Problem to solve | Type out each entry exactly as it appears, but keep every image out.

Stored data entries
◇ ◇ ◇ ◇

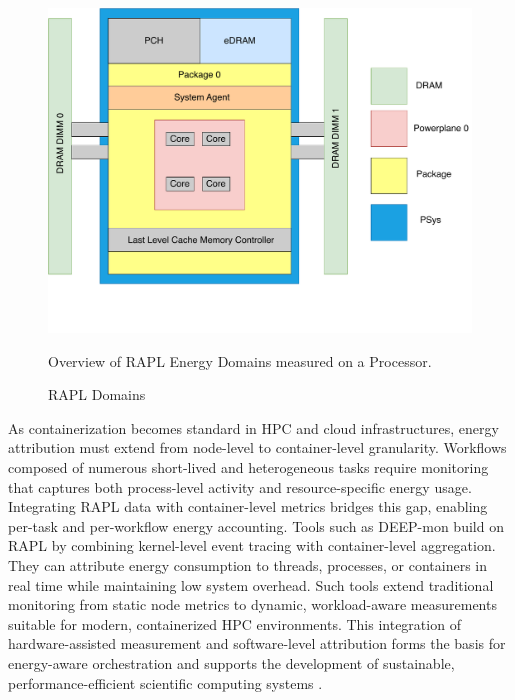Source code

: \begin{figure}[H]
    \centering
    \includegraphics[scale=0.4]{fig/02/02-rapl.pdf}
    \small
    \caption{RAPL Domains}
    \label{fig:02-rapl}
    \tiny
    Overview of RAPL Energy Domains measured on a Processor.
\end{figure}

As containerization becomes standard in HPC and cloud infrastructures, energy attribution must extend from node-level to container-level granularity. Workflows composed of numerous short-lived and heterogeneous tasks require monitoring that captures both process-level activity and resource-specific energy usage. Integrating RAPL data with container-level metrics bridges this gap, enabling per-task and per-workflow energy accounting.
Tools such as DEEP-mon build on RAPL by combining kernel-level event tracing with container-level aggregation. They can attribute energy consumption to threads, processes, or containers in real time while maintaining low system overhead. Such tools extend traditional monitoring from static node metrics to dynamic, workload-aware measurements suitable for modern, containerized HPC environments. This integration of hardware-assisted measurement and software-level attribution forms the basis for energy-aware orchestration and supports the development of sustainable, performance-efficient scientific computing systems \cite{8425477}.

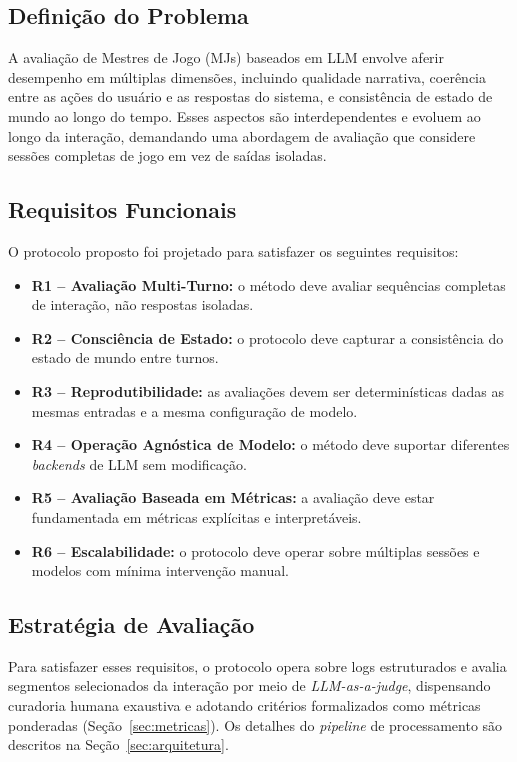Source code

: \documentclass[12pt]{article}
\begin{document}
\subsection{Definição do Problema}

A avaliação de Mestres de Jogo (MJs) baseados em LLM envolve aferir desempenho em múltiplas dimensões, incluindo qualidade narrativa, coerência entre as ações do usuário e as respostas do sistema, e consistência de estado de mundo ao longo do tempo. Esses aspectos são interdependentes e evoluem ao longo da interação, demandando uma abordagem de avaliação que considere sessões completas de jogo em vez de saídas isoladas.

\subsection{Requisitos Funcionais}
\label{sec:requisitos}

O protocolo proposto foi projetado para satisfazer os seguintes requisitos:

\begin{itemize}[leftmargin=2.4em]
  \item \textbf{R1 -- Avaliação Multi-Turno:} o método deve avaliar sequências completas de interação, não respostas isoladas.
  \item \textbf{R2 -- Consciência de Estado:} o protocolo deve capturar a consistência do estado de mundo entre turnos.
  \item \textbf{R3 -- Reprodutibilidade:} as avaliações devem ser determinísticas dadas as mesmas entradas e a mesma configuração de modelo.
  \item \textbf{R4 -- Operação Agnóstica de Modelo:} o método deve suportar diferentes \textit{backends} de LLM sem modificação.
  \item \textbf{R5 -- Avaliação Baseada em Métricas:} a avaliação deve estar fundamentada em métricas explícitas e interpretáveis.
  \item \textbf{R6 -- Escalabilidade:} o protocolo deve operar sobre múltiplas sessões e modelos com mínima intervenção manual.
\end{itemize}

\subsection{Estratégia de Avaliação}

Para satisfazer esses requisitos, o protocolo opera sobre logs estruturados e avalia segmentos selecionados da interação por meio de \textit{LLM-as-a-judge}, dispensando curadoria humana exaustiva e adotando critérios formalizados como métricas ponderadas (Seção~\ref{sec:metricas}). Os detalhes do \textit{pipeline} de processamento são descritos na Seção~\ref{sec:arquitetura}.
\end{document}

◇ ◇ ◇ ◇

Answer |
Source code

: \begin{figure}[H]
    \centering
    \includegraphics[scale=0.4]{fig/02/02-rapl.pdf}
    \small
    \caption{RAPL Domains}
    \label{fig:02-rapl}
    \tiny
    Overview of RAPL Energy Domains measured on a Processor.
\end{figure}

As containerization becomes standard in HPC and cloud infrastructures, energy attribution must extend from node-level to container-level granularity. Workflows composed of numerous short-lived and heterogeneous tasks require monitoring that captures both process-level activity and resource-specific energy usage. Integrating RAPL data with container-level metrics bridges this gap, enabling per-task and per-workflow energy accounting.
Tools such as DEEP-mon build on RAPL by combining kernel-level event tracing with container-level aggregation. They can attribute energy consumption to threads, processes, or containers in real time while maintaining low system overhead. Such tools extend traditional monitoring from static node metrics to dynamic, workload-aware measurements suitable for modern, containerized HPC environments. This integration of hardware-assisted measurement and software-level attribution forms the basis for energy-aware orchestration and supports the development of sustainable, performance-efficient scientific computing systems \cite{8425477}.

Source code

: \documentclass[12pt]{article}
\begin{document}
\subsection{Definição do Problema}

A avaliação de Mestres de Jogo (MJs) baseados em LLM envolve aferir desempenho em múltiplas dimensões, incluindo qualidade narrativa, coerência entre as ações do usuário e as respostas do sistema, e consistência de estado de mundo ao longo do tempo. Esses aspectos são interdependentes e evoluem ao longo da interação, demandando uma abordagem de avaliação que considere sessões completas de jogo em vez de saídas isoladas.

\subsection{Requisitos Funcionais}
\label{sec:requisitos}

O protocolo proposto foi projetado para satisfazer os seguintes requisitos:

\begin{itemize}[leftmargin=2.4em]
  \item \textbf{R1 -- Avaliação Multi-Turno:} o método deve avaliar sequências completas de interação, não respostas isoladas.
  \item \textbf{R2 -- Consciência de Estado:} o protocolo deve capturar a consistência do estado de mundo entre turnos.
  \item \textbf{R3 -- Reprodutibilidade:} as avaliações devem ser determinísticas dadas as mesmas entradas e a mesma configuração de modelo.
  \item \textbf{R4 -- Operação Agnóstica de Modelo:} o método deve suportar diferentes \textit{backends} de LLM sem modificação.
  \item \textbf{R5 -- Avaliação Baseada em Métricas:} a avaliação deve estar fundamentada em métricas explícitas e interpretáveis.
  \item \textbf{R6 -- Escalabilidade:} o protocolo deve operar sobre múltiplas sessões e modelos com mínima intervenção manual.
\end{itemize}

\subsection{Estratégia de Avaliação}

Para satisfazer esses requisitos, o protocolo opera sobre logs estruturados e avalia segmentos selecionados da interação por meio de \textit{LLM-as-a-judge}, dispensando curadoria humana exaustiva e adotando critérios formalizados como métricas ponderadas (Seção~\ref{sec:metricas}). Os detalhes do \textit{pipeline} de processamento são descritos na Seção~\ref{sec:arquitetura}.
\end{document}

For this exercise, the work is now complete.